Winter in Idaho always reminds me of the word “penetrating.” As I stand, leaning on my traffic-cone-orange snow shovel, I notice my slightly increased rate of breath, the ethereal glow of LED crosses and net-wrapped bushes against the violet sky, my neighborhood lit up by reflective white snow. I am stupid with my winter precautions, donning a hoodie and baseball cap (the pristine, new 49ers hat that darling wifey bought for me out of nowhere), thinking that those, along with my afternoon “exercise,” ought to be enough to fend off the cold.
The cold I feel in my fingers is penetrating. Bone-chilling. It’s cut to my core… well, the core of my hands, and my feet as well. Extremes in weather are always so humbling. It is a little amazing that people can live in places like this during the winter. It took me two or three years to realize that one of the big reasons Boise and Idaho don’t have a large homeless population is because very few would have the means to survive out of doors right now. We’re not a hardy species, naturally; for all of our accomplishments and intellect and ingenuity, weather native to our own planet can still kill us.
Glancing over at the gaudiness of my neighbors bright white, LED-lit cross, I still think the neighborhood is beautiful. We think our old school, C9, ceramic-coated lights are as classic as it gets. Our jellybean lights, we call them. We hate LEDs with their artificial brilliance, somehow more artificial than ours. We’re waxing Christmas-ier-than-thou, I suppose. Although, we both appreciate how disconnected all of the lights in our neighborhood are, and the fact that having colored lights of all shapes and sizes and neatness and sloppiness of execution and all of the randomness makes its own kind of beauty.

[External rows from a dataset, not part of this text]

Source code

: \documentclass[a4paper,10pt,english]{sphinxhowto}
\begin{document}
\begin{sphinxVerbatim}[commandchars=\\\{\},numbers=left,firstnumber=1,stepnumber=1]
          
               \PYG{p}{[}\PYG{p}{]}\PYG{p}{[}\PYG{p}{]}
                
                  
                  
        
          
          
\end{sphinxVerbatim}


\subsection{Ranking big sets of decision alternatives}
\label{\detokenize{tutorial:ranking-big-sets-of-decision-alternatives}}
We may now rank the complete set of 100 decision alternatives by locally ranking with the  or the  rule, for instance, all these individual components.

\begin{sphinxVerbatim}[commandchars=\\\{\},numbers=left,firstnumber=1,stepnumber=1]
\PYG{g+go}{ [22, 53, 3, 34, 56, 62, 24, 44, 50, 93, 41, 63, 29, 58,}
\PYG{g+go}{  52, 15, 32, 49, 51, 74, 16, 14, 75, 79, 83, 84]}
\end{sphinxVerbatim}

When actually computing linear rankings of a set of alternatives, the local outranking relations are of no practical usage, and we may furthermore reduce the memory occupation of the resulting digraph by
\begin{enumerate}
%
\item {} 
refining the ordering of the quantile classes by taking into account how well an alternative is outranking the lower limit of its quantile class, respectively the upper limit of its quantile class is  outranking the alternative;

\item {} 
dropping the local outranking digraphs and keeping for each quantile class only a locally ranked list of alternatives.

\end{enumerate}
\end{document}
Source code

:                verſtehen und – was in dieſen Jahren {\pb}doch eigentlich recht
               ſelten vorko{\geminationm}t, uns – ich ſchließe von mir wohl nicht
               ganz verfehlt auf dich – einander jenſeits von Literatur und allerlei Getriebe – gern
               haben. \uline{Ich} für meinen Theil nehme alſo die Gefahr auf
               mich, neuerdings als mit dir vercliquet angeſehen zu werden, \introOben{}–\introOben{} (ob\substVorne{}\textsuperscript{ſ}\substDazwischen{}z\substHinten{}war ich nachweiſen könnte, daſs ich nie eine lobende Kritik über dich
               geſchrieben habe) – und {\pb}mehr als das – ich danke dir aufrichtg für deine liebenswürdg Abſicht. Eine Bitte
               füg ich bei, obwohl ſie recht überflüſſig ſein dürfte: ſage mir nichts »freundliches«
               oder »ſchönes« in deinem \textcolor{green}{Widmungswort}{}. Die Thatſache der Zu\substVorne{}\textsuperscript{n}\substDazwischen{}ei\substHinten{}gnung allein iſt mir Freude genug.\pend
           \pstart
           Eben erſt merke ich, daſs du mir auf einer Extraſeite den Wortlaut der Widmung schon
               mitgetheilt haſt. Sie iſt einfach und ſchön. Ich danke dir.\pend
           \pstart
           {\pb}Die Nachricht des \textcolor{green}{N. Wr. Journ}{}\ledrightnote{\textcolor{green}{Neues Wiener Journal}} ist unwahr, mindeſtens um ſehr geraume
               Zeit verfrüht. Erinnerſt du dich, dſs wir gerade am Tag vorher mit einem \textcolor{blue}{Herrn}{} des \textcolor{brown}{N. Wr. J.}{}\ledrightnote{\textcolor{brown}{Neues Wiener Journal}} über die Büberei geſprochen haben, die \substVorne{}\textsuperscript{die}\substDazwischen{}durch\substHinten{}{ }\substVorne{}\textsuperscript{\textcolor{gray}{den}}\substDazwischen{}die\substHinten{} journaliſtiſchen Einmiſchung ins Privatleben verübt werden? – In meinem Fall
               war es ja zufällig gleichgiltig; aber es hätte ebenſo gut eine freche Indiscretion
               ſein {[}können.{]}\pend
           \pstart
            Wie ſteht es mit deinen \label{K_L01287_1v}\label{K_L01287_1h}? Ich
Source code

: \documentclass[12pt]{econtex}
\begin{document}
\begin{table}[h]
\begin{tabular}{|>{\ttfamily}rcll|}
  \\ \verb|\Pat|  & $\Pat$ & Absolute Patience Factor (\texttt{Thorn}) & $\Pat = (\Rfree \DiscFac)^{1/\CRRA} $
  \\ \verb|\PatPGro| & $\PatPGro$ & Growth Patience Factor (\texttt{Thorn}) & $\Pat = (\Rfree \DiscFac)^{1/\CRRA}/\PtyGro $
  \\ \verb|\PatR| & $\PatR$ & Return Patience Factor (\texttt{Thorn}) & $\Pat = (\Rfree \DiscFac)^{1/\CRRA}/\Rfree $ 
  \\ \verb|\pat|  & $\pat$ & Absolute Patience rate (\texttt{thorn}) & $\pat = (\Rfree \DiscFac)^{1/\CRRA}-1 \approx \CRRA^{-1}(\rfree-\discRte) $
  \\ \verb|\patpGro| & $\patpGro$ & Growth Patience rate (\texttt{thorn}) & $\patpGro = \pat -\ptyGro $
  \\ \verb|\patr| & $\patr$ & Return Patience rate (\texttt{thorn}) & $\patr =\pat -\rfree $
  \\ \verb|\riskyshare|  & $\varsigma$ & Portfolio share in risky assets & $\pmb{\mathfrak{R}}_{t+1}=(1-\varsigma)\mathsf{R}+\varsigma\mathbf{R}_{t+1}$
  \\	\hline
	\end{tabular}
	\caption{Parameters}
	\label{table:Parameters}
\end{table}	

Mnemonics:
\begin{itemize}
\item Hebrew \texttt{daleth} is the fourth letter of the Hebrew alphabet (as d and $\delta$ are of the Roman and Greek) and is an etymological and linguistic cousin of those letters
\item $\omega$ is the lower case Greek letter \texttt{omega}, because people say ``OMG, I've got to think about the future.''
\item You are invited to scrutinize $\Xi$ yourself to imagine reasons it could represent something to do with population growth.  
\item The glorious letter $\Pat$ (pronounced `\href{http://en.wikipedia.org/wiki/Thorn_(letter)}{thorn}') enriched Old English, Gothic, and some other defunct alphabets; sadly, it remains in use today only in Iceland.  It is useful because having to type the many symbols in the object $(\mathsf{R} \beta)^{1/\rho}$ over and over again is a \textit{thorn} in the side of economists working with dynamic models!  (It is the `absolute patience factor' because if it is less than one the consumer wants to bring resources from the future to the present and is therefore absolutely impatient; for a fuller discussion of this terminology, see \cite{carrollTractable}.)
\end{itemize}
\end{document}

My breath comes out semi-thick like cigarette smoke or engine exhaust. I look up the street, toward the stop sign, and envision my wife coming home in her silver Kia, butt warm from those fancy butt-warmers, ready to turn on some Christmas with the Rat Pack and think about making dinner while the monster runs free throughout the great room and living room and tears ornaments from the tree, depositing them in random corners of our house, screeching out unintelligible questions none of us will ever get the answer to, pointing out what sounds like the greatest atrocities and overlooked injustices in our living room, guest bathroom, house plants, piles of dirty laundry and spent gift wrap.
It’s the most wonderful time of the year. It’s the time of year when suicide rates climb their highest, and I think of the Pacific Northwest. My rain people. I’m so fortunate to have family that I’d kill for, a house that keeps me warm, and a job that keeps the house. So fortunate to complain about needing to lose weight, rather than find sustenance.
It’s the most wonderful time of the year and I’m grateful to be alive.
Rather than complaining about the cold or things I don’t have or whatever I tend to bitch about, I’m choosing to love life and the season and my family. It’s beautiful. The surreal glow of car lot lights and all of the neon commerce from Fairview reflects off of the pristine, newly fallen snow, illuminating my world like we’re in the far, far North. Hyperborea. Surreal estate.
This year, the ethereal glow is reassuring and warm. My house hums softly, thanks to jellybean lights of all colors, perfectly ovaloid and comforting, like hot, dark bread and greasy soup. Like peppermint Schnapps in my hot chocolate. A star on our tree. A gleam in his eye.
If I don’t ever say it closer to the appropriate date, Merry Christmas and happy holidays. Love from mine to yours.